そのまま厨房に顔を出すと、手を拭きながら母親が心配そうに近づいてきた。
「知、病院大丈夫だった?」
「うん。今日は体調いいし」
「良かった。つらくないなら良かった」
母親はタオルで涙をぬぐった。……心配かけてるな、俺。
「満席だけど手伝おうか」
「いいわよ、座ってて。悪いけどごはんは少し落ち着くまで待ってくれる?」
「大丈夫。
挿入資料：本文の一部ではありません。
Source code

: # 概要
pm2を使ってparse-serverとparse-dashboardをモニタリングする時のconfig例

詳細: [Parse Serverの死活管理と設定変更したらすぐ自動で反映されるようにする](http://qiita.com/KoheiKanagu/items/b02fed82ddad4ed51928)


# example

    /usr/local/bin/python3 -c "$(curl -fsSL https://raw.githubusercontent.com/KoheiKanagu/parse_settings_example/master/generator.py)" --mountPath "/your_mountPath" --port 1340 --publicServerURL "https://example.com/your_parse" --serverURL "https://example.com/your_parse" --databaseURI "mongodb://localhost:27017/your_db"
やっぱり手伝うわ」
母親にそう告げ厨房を出た。
家につながるドアを開け、階段を上がり扉を開けると、リビングで子どもが三人でもつれ合って遊んでいるところだった。
「ってなに馴染んでるんだよ音!」
「はっ!」
日野家のご子息ご令嬢が、あの音和に馬乗りになっていた。
しかし、俺の姿を見るなりまた固まるちびっ子たち。
「ほら知ちゃんが大きな声出すからー」
「あ、ごめん……。ただいま」
やっぱり自分ちなのに気を使う俺。
子どもたちは音和を見上げる。
「いい? 知らない人にはまずあいさつからだよ」
自分ができないこと教えててなんかシュール。
子供たちは顔を見合わせて、俺を見上げた。
うーん。でかいから怖いのかな……。
俺はひざを折って子供たちの前にしゃがみこむ。
「小鳥遊知実です。16歳です。よろしくお願いします」
「ひのしゅうです、5さいです。よろしくおねがいします」
「ひのあんずです、5さいです。よろしくおねがいします」
「よしよし。柊と杏か、いい子だ」
微笑みながら両手を二人の頭に置いて撫でてやると、二人はようやく笑顔を見せてくれた。可愛いは正義だけど、さっさと支度しないとな。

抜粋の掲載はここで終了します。